The American Society for Reproductive Medicine says egg freezing is still an experimental technology; few doctors know how to freeze and thaw eggs properly. One doctor estimates only 200 children worldwide have been born from frozen eggs.

Biological insurance?
Egg freezing has been spotlighted recently because it has been promoted to young women as a way to save their eggs for use later in life. But some doctors say it's inappropriate to market an experimental procedure as biological insurance.

There are no reliable statistics of the success of having a baby using frozen eggs, said Dr. Marc A. Fritz, the chairman of the practice committee of the American Society for Reproductive Medicine. The odds of having a baby using fresh donor eggs were 51 percent in 2003, the last year for which data are available from the Centers of Disease Control and Prevention.

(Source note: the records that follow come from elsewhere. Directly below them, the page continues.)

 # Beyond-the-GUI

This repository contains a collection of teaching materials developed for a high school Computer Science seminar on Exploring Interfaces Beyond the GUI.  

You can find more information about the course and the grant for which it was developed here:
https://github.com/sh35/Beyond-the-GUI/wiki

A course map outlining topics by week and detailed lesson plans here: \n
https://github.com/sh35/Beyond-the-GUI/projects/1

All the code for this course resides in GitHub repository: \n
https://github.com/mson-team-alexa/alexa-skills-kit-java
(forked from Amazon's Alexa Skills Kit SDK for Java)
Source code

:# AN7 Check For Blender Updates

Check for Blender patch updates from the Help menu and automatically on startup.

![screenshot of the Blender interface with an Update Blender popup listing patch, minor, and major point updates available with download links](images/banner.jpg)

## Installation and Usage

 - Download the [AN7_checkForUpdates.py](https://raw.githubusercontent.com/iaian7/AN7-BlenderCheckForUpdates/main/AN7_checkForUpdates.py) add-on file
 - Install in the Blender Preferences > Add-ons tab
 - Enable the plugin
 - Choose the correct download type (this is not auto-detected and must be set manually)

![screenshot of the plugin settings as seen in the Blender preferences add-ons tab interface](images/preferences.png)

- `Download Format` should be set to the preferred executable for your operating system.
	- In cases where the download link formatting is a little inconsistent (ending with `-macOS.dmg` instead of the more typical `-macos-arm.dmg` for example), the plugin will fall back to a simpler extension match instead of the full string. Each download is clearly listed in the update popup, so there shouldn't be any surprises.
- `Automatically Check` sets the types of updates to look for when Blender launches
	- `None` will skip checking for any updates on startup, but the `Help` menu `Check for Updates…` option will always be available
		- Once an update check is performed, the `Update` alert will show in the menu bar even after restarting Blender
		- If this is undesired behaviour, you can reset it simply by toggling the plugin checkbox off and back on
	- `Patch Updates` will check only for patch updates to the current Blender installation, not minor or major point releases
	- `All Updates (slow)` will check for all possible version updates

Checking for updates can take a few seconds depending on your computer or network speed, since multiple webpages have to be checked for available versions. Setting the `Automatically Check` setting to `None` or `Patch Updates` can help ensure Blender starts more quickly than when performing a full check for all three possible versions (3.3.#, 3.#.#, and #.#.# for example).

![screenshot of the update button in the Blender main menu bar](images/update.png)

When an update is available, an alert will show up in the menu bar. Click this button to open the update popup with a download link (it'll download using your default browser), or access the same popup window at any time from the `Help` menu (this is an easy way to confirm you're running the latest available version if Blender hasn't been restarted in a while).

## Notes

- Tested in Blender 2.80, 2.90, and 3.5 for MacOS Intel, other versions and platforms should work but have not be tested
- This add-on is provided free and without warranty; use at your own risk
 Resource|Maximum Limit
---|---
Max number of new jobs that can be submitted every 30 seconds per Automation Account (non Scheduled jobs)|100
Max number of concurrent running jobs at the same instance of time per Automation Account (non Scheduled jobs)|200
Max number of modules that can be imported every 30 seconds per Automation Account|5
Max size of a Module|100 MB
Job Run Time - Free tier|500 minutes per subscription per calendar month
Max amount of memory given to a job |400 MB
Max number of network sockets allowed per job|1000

Using fresh donor eggs has its own challenges. It requires that the menstrual cycles of the donor and recipient be synchronized using hormones, so finding a mutually convenient time can be a chore, and a donor may either not produce eggs or change her mind mid-cycle.

Demand for egg donors has increased as women wait longer to start their families. Ova quality drops dramatically after age 35 and is a chief cause of infertility.

Frozen eggs donor would eliminate such problems, experts said.

Luci, who requested her last name not be used, opted to try frozen eggs for her second pregnancy after one donor she selected couldn't be found and another backed out. The 50-year old environmental planner's first child was born using a donated embryo.

"The whole experience is so emotionally loaded," said Luci. "Frozen eggs seemed like a safer choice."

The frozen eggs Luci purchased produced viable embryos, but she couldn't sustain a pregnancy.

Kennedy said she opted to use frozen eggs to avoid having to coordinate with a donor's schedule. She also was troubled by the thought of having leftover embryos.